### Exercise directions
Go through the lines below and copy any that hold the string "configKey".

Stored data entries
=== Section Start ===
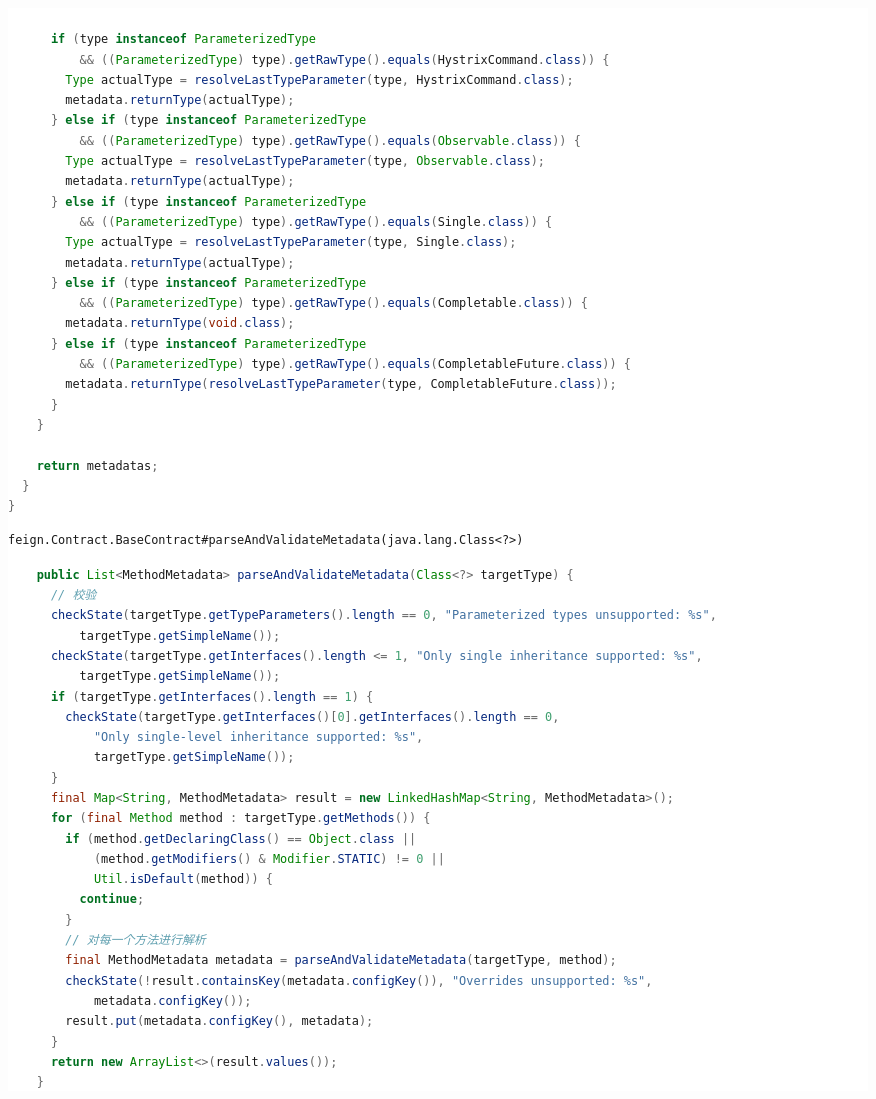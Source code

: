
 ```java

      if (type instanceof ParameterizedType
          && ((ParameterizedType) type).getRawType().equals(HystrixCommand.class)) {
        Type actualType = resolveLastTypeParameter(type, HystrixCommand.class);
        metadata.returnType(actualType);
      } else if (type instanceof ParameterizedType
          && ((ParameterizedType) type).getRawType().equals(Observable.class)) {
        Type actualType = resolveLastTypeParameter(type, Observable.class);
        metadata.returnType(actualType);
      } else if (type instanceof ParameterizedType
          && ((ParameterizedType) type).getRawType().equals(Single.class)) {
        Type actualType = resolveLastTypeParameter(type, Single.class);
        metadata.returnType(actualType);
      } else if (type instanceof ParameterizedType
          && ((ParameterizedType) type).getRawType().equals(Completable.class)) {
        metadata.returnType(void.class);
      } else if (type instanceof ParameterizedType
          && ((ParameterizedType) type).getRawType().equals(CompletableFuture.class)) {
        metadata.returnType(resolveLastTypeParameter(type, CompletableFuture.class));
      }
    }

    return metadatas;
  }
}

```



`feign.Contract.BaseContract#parseAndValidateMetadata(java.lang.Class<?>)`

```java
    public List<MethodMetadata> parseAndValidateMetadata(Class<?> targetType) {
      // 校验
      checkState(targetType.getTypeParameters().length == 0, "Parameterized types unsupported: %s",
          targetType.getSimpleName());
      checkState(targetType.getInterfaces().length <= 1, "Only single inheritance supported: %s",
          targetType.getSimpleName());
      if (targetType.getInterfaces().length == 1) {
        checkState(targetType.getInterfaces()[0].getInterfaces().length == 0,
            "Only single-level inheritance supported: %s",
            targetType.getSimpleName());
      }
      final Map<String, MethodMetadata> result = new LinkedHashMap<String, MethodMetadata>();
      for (final Method method : targetType.getMethods()) {
        if (method.getDeclaringClass() == Object.class ||
            (method.getModifiers() & Modifier.STATIC) != 0 ||
            Util.isDefault(method)) {
          continue;
        }
        // 对每一个方法进行解析
        final MethodMetadata metadata = parseAndValidateMetadata(targetType, method);
        checkState(!result.containsKey(metadata.configKey()), "Overrides unsupported: %s",
            metadata.configKey());
        result.put(metadata.configKey(), metadata);
      }
      return new ArrayList<>(result.values());
    }
```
=== Section End ===
### Completed exercise
        checkState(!result.containsKey(metadata.configKey()), "Overrides unsupported: %s",
            metadata.configKey());
        result.put(metadata.configKey(), metadata);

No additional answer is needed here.